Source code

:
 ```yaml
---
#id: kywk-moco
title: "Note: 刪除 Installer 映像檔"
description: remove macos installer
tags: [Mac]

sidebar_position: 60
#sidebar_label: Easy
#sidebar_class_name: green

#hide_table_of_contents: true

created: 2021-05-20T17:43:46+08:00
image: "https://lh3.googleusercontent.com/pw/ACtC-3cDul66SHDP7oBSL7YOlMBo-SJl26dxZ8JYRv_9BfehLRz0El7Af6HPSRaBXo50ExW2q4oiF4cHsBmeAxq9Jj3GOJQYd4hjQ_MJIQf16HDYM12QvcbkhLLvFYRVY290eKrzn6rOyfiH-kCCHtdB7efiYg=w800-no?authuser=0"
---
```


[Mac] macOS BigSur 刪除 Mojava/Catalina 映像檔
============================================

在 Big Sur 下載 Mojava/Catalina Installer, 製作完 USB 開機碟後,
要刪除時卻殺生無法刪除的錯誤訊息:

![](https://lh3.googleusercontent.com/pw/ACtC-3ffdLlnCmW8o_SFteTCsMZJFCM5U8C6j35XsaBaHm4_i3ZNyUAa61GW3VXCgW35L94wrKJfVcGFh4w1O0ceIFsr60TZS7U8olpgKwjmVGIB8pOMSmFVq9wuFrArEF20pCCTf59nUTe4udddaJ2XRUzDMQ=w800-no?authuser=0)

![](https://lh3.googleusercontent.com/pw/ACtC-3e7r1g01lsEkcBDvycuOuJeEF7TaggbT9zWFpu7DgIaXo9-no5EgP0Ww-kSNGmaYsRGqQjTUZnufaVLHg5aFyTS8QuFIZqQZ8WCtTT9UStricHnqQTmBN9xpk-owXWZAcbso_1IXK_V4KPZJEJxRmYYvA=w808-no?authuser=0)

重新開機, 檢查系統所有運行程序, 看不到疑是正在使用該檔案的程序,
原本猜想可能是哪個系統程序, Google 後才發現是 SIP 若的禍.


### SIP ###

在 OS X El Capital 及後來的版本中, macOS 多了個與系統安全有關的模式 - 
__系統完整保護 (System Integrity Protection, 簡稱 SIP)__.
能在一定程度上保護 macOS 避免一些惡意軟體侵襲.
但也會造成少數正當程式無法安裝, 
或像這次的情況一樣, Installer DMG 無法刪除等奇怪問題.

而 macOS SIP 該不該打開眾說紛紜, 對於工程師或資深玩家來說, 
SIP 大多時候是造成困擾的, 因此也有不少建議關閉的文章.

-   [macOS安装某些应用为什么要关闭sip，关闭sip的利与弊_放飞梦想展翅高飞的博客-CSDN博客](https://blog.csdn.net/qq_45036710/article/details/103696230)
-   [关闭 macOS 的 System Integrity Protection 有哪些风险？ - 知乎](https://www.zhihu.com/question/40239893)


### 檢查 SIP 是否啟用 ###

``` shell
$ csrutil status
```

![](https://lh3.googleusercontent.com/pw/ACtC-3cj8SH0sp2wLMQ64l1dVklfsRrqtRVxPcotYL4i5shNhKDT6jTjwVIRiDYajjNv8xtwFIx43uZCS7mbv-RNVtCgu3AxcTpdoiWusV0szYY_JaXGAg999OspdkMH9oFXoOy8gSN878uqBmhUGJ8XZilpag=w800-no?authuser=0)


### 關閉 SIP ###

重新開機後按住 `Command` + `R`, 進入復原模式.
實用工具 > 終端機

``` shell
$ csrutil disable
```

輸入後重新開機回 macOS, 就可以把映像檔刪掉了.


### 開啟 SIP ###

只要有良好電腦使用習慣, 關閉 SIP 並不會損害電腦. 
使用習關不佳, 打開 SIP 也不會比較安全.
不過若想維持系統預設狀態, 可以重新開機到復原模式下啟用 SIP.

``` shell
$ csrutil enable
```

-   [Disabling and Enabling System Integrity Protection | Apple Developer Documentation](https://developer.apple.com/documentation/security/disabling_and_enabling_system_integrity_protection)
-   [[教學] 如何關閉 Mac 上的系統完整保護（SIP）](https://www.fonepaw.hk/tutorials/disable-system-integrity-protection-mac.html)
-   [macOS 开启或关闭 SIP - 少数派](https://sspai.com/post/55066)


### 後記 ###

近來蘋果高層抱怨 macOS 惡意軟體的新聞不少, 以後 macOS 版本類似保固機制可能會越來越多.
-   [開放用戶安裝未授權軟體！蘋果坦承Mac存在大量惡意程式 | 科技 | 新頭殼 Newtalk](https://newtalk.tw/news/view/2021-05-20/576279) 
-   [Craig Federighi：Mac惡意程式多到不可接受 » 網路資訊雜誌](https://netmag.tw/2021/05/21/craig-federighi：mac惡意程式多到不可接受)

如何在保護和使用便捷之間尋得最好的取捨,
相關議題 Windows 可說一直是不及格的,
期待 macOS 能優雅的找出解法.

**Instructions for the task:**
Among the lines above, return each one holding the string "Catalina".

**Exercise answer:**
[Mac] macOS BigSur 刪除 Mojava/Catalina 映像檔
在 Big Sur 下載 Mojava/Catalina Installer, 製作完 USB 開機碟後,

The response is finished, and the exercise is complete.